Possibly, but there are a lot of problems with that. Why did she have the male accomplice tagging along if he was willing to go with her? Why was she caught years later stalking him at the airport where he worked? And why go public with a story he knew he'd be mocked for telling? Wouldn't it have just been easier to privately confess the fornication to church authorities?
It's certainly possible to find reasonable answers to all those questions, but it seems like an awful lot of hoops to jump through just for a little good ol' fashioned fornication.
He wouldn't be the first one to use that to get out of something...
So you're saying it's common for men to claim women raped them to cover up fornication in the face of religious authorities? Cuz this is the first time I've ever heard of it.
And further, he was 6'4" for cripessakes! Even if he were handcuffed to the bed how could a little lady get him to do anything?
She had a male accomplice who subdued him for her. His size is really irrelevant.
If all she did was strip him naked and rub her genitalia on his flaccid penis, does that constitute raping him?
And for Monkier, if it were such a horrific ordeal for him there is nothing anyone could do to cause an erection.
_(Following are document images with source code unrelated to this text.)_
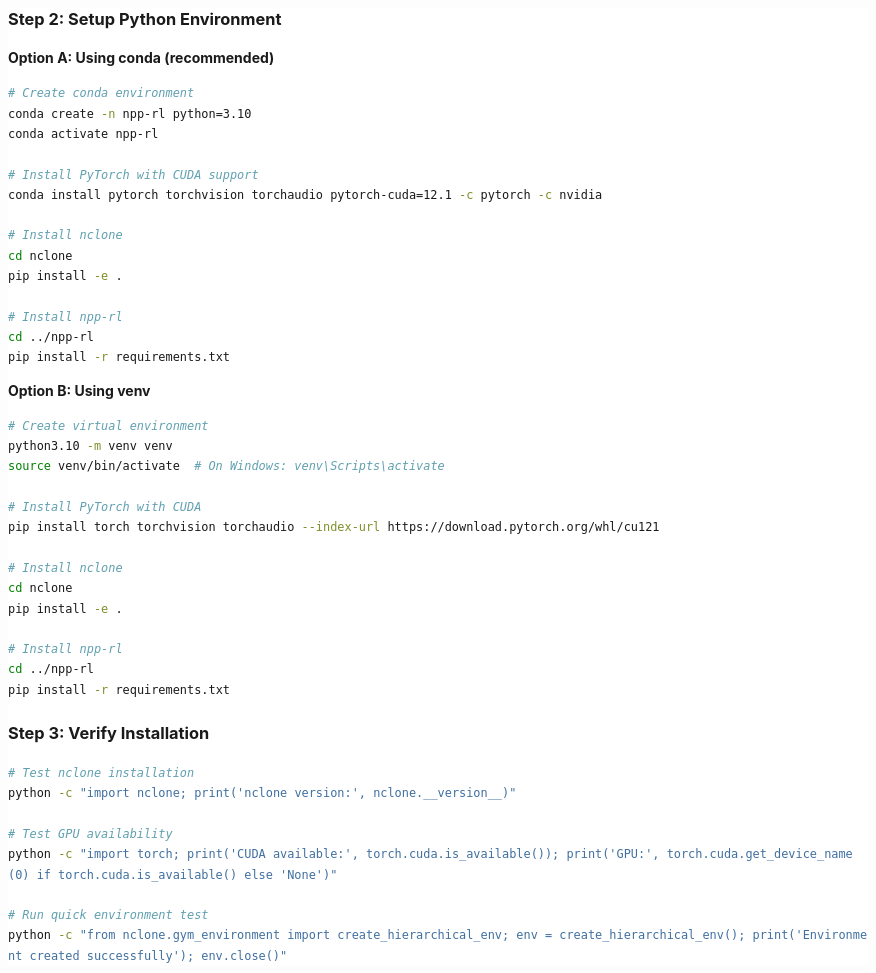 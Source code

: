 ### Step 2: Setup Python Environment

**Option A: Using conda (recommended)**

```bash
# Create conda environment
conda create -n npp-rl python=3.10
conda activate npp-rl

# Install PyTorch with CUDA support
conda install pytorch torchvision torchaudio pytorch-cuda=12.1 -c pytorch -c nvidia

# Install nclone
cd nclone
pip install -e .

# Install npp-rl
cd ../npp-rl
pip install -r requirements.txt
```

**Option B: Using venv**

```bash
# Create virtual environment
python3.10 -m venv venv
source venv/bin/activate  # On Windows: venv\Scripts\activate

# Install PyTorch with CUDA
pip install torch torchvision torchaudio --index-url https://download.pytorch.org/whl/cu121

# Install nclone
cd nclone
pip install -e .

# Install npp-rl
cd ../npp-rl
pip install -r requirements.txt
```

### Step 3: Verify Installation

```bash
# Test nclone installation
python -c "import nclone; print('nclone version:', nclone.__version__)"

# Test GPU availability
python -c "import torch; print('CUDA available:', torch.cuda.is_available()); print('GPU:', torch.cuda.get_device_name(0) if torch.cuda.is_available() else 'None')"

# Run quick environment test
python -c "from nclone.gym_environment import create_hierarchical_env; env = create_hierarchical_env(); print('Environment created successfully'); env.close()"
```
It's definitely sexual assault, and different jurisdictions have different ways of treating sexual assault. Some count it as rape, some don't. I think they're both disgusting and should be treated the same. If a man tied a woman down and rubbed his penis (erect or not) all over her vagina, but there was no penetration, I'd still call it rape.
That said though, maybe he was attracted to her (they'd apparently had a prior relationship). Maybe his body was turned on. But that doesn't mean he said "yes" to sex with her. If her male accomplice chloroformed him and tied him to a bed before he woke up, and then she came in and rubbed her mostly-naked body all over him until he got an erection then hopped on, it's rape. Ejaculation is irrelevant.
The odd specifics of what's mechanically necessary for a woman to rape a man aside, what appalls me about this story is that if the genders were swapped, no one would be denying the victim's story. No one would be asking a male accused of rape to pose nude for newspapers and talking about how hot he is and how his victim shouldn't complain because lots of women would do him willingly. I think the victim deserves the benefit of the doubt in a rape case, regardless of gender, until the guilt or innocence of the accused can be determined. And in this case the accused fled the country and was never tried.